Let's take a look at how Primavera spends its money, based on its tax returns — since it's a nonprofit, you can find its 990 tax forms online — and the financial budget reports it submits to the state. My numbers are approximate, but the general financial trends are clear. A few folks, specifically three people, are making a bundle.

The school has in the neighborhood of 5,000 students and 115 teachers — about a 44-to-1 ratio. It spends something like $5 million on it teachers' salaries and benefits. Yet it gets over $32 million from the state. Where does the rest of the money go? The largest single chunk, $16 million, goes to pay for software licenses. Since Primavera Online relies on computer-based education, it makes sense it would have a significant software expense, but $16 million? That's half of its entire budget, three times what it spends on teachers. And it's for software licenses, not software. The school doesn't own the software. It rents it every year.
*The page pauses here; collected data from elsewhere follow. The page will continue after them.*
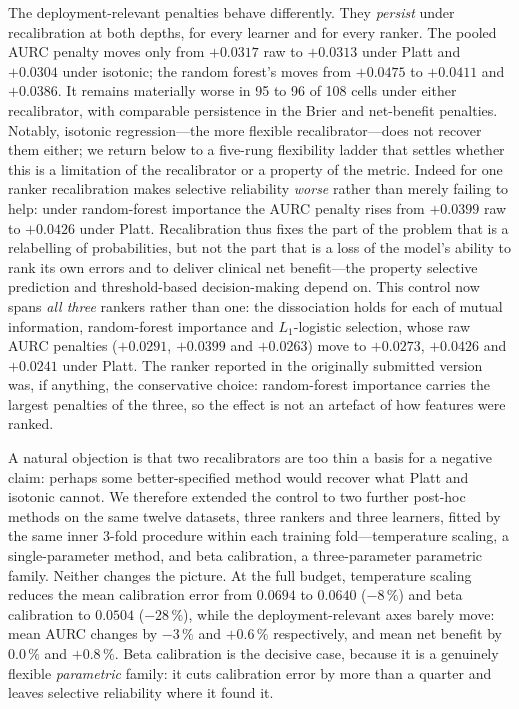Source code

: \documentclass[fleqn,10pt]{wlscirep}
\newcommand{\result}[1]{#1}
\begin{document}
The deployment-relevant penalties behave differently. They \emph{persist} under recalibration at
both depths, for every learner and for every ranker. The pooled AURC penalty moves only from
\result{$+0.0317$} raw to \result{$+0.0313$} under Platt and \result{$+0.0304$} under isotonic; the
random forest's moves from \result{$+0.0475$} to \result{$+0.0411$} and \result{$+0.0386$}. It remains
materially worse in \result{95} to \result{96} of \result{108} cells under either recalibrator, with
comparable persistence in the Brier and net-benefit penalties. Notably,
isotonic regression---the more flexible recalibrator---does not recover them either; we return below to
a five-rung flexibility ladder that settles whether this is a limitation of the recalibrator or a
property of the metric. Indeed for one ranker
recalibration makes selective reliability \emph{worse} rather than merely failing to help: under
random-forest importance the AURC penalty rises from \result{$+0.0399$} raw to \result{$+0.0426$}
under Platt. Recalibration thus fixes the part of the problem that is a
relabelling of probabilities, but not the part that is a loss of the model's ability to rank its own
errors and to deliver clinical net benefit---the property selective prediction and threshold-based
decision-making depend on. This control now spans \emph{all three} rankers rather than one: the
dissociation holds for each of mutual information, random-forest importance and $L_1$-logistic
selection, whose raw AURC penalties (\result{$+0.0291$}, \result{$+0.0399$} and \result{$+0.0263$})
move to \result{$+0.0273$}, \result{$+0.0426$} and \result{$+0.0241$} under Platt. The ranker reported
in the originally submitted version was, if anything, the conservative choice: random-forest
importance carries the largest penalties of the three, so the effect is not an artefact of how
features were ranked.

A natural objection is that two recalibrators are too thin a basis for a negative claim: perhaps some
better-specified method would recover what Platt and isotonic cannot. We therefore extended the control
to two further post-hoc methods on the same twelve datasets, three rankers and three learners, fitted
by the same inner 3-fold procedure within each training fold---temperature scaling, a single-parameter
method, and beta calibration, a three-parameter parametric family. Neither changes the picture. At the
full budget, temperature scaling reduces the mean calibration error from \result{$0.0694$} to
\result{$0.0640$} (\result{$-8\,\%$}) and beta calibration to \result{$0.0504$} (\result{$-28\,\%$}),
while the deployment-relevant axes barely move: mean AURC changes by \result{$-3\,\%$} and
\result{$+0.6\,\%$} respectively, and mean net benefit by \result{$0.0\,\%$} and \result{$+0.8\,\%$}.
Beta calibration is the decisive case, because it is a genuinely flexible \emph{parametric} family: it
cuts calibration error by more than a quarter and leaves selective reliability where it found it.
\end{document}

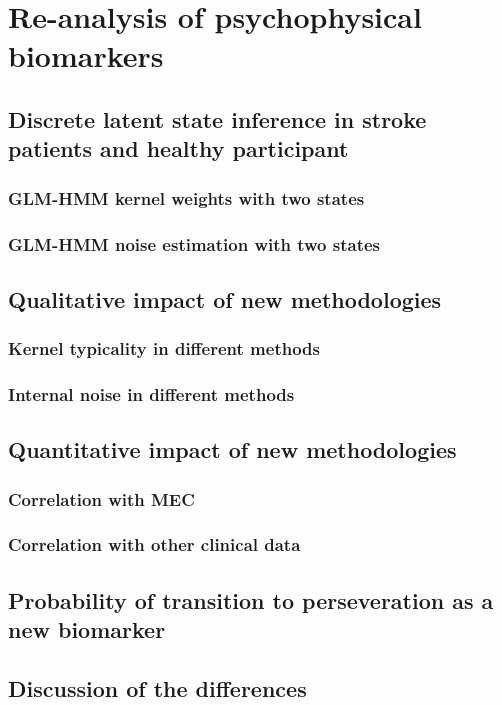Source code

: \renewcommand{\chaptername}{Chapter} 
\chapter{Re-analysis of psychophysical biomarkers}\label{chap8}

\section {Discrete latent state inference in stroke patients and healthy participant} 

\subsection{GLM-HMM kernel weights with two states}

\subsection {GLM-HMM noise estimation with two states}


\section{Qualitative impact of new methodologies}

\subsection{Kernel typicality in different methods}

\subsection{Internal noise in different methods}

\section{Quantitative impact of new methodologies}
\subsection {Correlation with MEC} 

\subsection {Correlation with other clinical data} 

\section{Probability of transition to perseveration as a new biomarker} 


\section{Discussion of the differences} 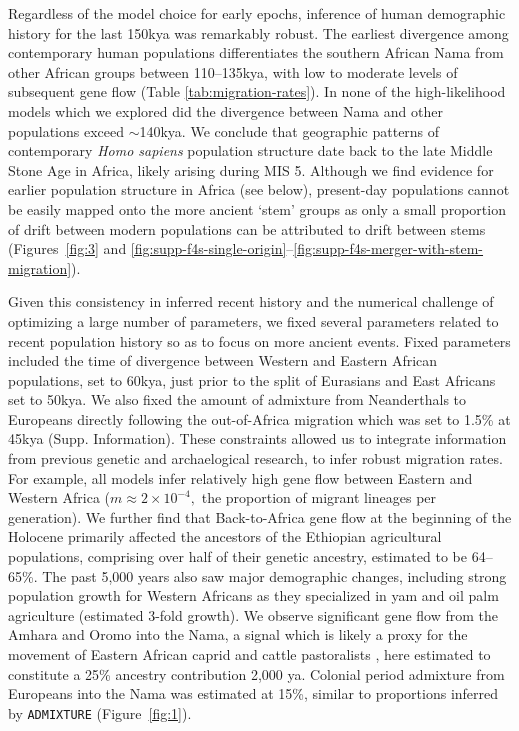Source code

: \documentclass[]{article}
\begin{document}
Regardless of the model choice for early epochs, inference of human demographic
history for the last 150kya was remarkably robust. The earliest divergence among
contemporary human populations differentiates the southern African Nama from
other African groups between 110--135kya, with low to moderate levels of
subsequent gene flow (Table \ref{tab:migration-rates}). In none of the
high-likelihood models which we explored did the divergence between Nama and
other populations exceed $\sim$140kya. 
We conclude that geographic patterns of contemporary \emph{Homo sapiens} population structure
date back to the late Middle Stone Age in Africa, likely arising during MIS 5.
Although we find evidence for earlier population structure in Africa (see
below), present-day populations cannot be easily mapped onto the more ancient
`stem' groups as only a small proportion of drift between modern populations can
be attributed to drift between stems (Figures~\ref{fig:3} and
\ref{fig:supp-f4s-single-origin}--\ref{fig:supp-f4s-merger-with-stem-migration}). 

Given this consistency in inferred recent history and the numerical challenge
of optimizing a large number of parameters, we fixed several parameters related
to recent population history so as to focus on more ancient events. 
Fixed parameters included
the time of divergence between Western and Eastern African populations,
set to 60kya, just prior to the split of Eurasians and East Africans set to 50kya. 
We also fixed the amount of admixture from Neanderthals to Europeans directly
following the out-of-Africa migration which was set to 1.5\% at 45kya (Supp. Information). These constraints allowed us to integrate information from previous genetic and archaelogical research,
to infer robust migration rates. For example, all models infer relatively high gene flow between Eastern and Western Africa
($m\approx2\times10^{-4},$ the proportion of migrant lineages per generation). We further find that Back-to-Africa gene flow at the beginning of the Holocene primarily
affected the ancestors of the Ethiopian agricultural populations, comprising
over half of their genetic ancestry, estimated to be 64--65\%. The past 5,000
years also saw major demographic changes, including strong population growth
for Western Africans as they specialized in yam and oil palm agriculture
(estimated 3-fold growth). We observe significant gene flow from the Amhara and
Oromo into the Nama, a signal which is likely a proxy for the movement of
Eastern African caprid and cattle pastoralists
\citep{Henn2008-xo,Breton2014-xb}, here estimated to constitute a 25\% ancestry
contribution 2,000 ya. Colonial period admixture from Europeans into the Nama
was estimated at 15\%, similar to proportions inferred by \texttt{ADMIXTURE} (Figure~\ref{fig:1}).
\end{document}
Primavera Online High, based in Chandler, buys its software from American Virtual Academy, also in Chandler. In fact, the two enterprises share a building, and that's not all they share. The co-founders of the school are Demian Creamer and Vanessa Baviera, who also co-founded the software company. At the nonprofit online school, Demian (CEO) made $97,592 in 2012 (the most recent tax form I could find online) and Vanessa (Vice President) made $95,702. The school's CFO, Brian Madsen, made $97,947. Brian is listed as Controller at American Virtual Academy.

On top of their nearly six-figure salaries, how much do the three of them share as profit at American Virtual Academy from the $16 million it gets when the school licenses its software? There's no way to find out. The school may be nonprofit, but American Virtual Academy is for-profit and privately held, which means its financial dealings are private. We have no idea how much of that $16 million in taxpayer money goes toward business expenses and how much goes into Demian, Vanessa and Brian's pockets.

A few other details about the school. It spends 18 percent of its budget on administrative expenses, significantly more than is spent by school districts. It budgets $2 million a year for advertising and promotion. To my admittedly untrained eye, the tax statements and budget reports indicate that every year the school spends significantly less than it gets from the state. How else could it have a $50 million cash balance in June, 2014?

And all of this is perfectly legit, because that's the way the charter rules and regulations are written. Charters can be nonprofit or for-profit in Arizona, and they can pass as much money as they wish up to a for-profit software provider — or textbook provider or accounting firm — or to one of the many Charter Management Organizations, some of which basically run the schools they manage. And once the money goes behind the for-profit fire wall, it disappears from public view. None of us have any idea how much of that money goes toward children's educations and how much fills the pockets of the business owners.

This Primavera Online High story isn't new. It was covered in 2012 by Pat Kossan and Anne Ryman in the Republic — Arizona non-profit schools' ties to for-profits raise flags — as part of a series about online education. And it's not unique to Arizona or an isolated instance. This kind of profiteering runs rampant in the charter school industry. It's part of business-as-usual — emphasis on the word "business" — at many charter schools around the country. Charter cheerleaders, members of that "Vast Charter School Conspiracy," have no interest in curbing these profit-making ventures which make money at the expense of taxpayers and students. For many of them, having profit as a primary motive for running a charter school isn't a bug, it's a feature.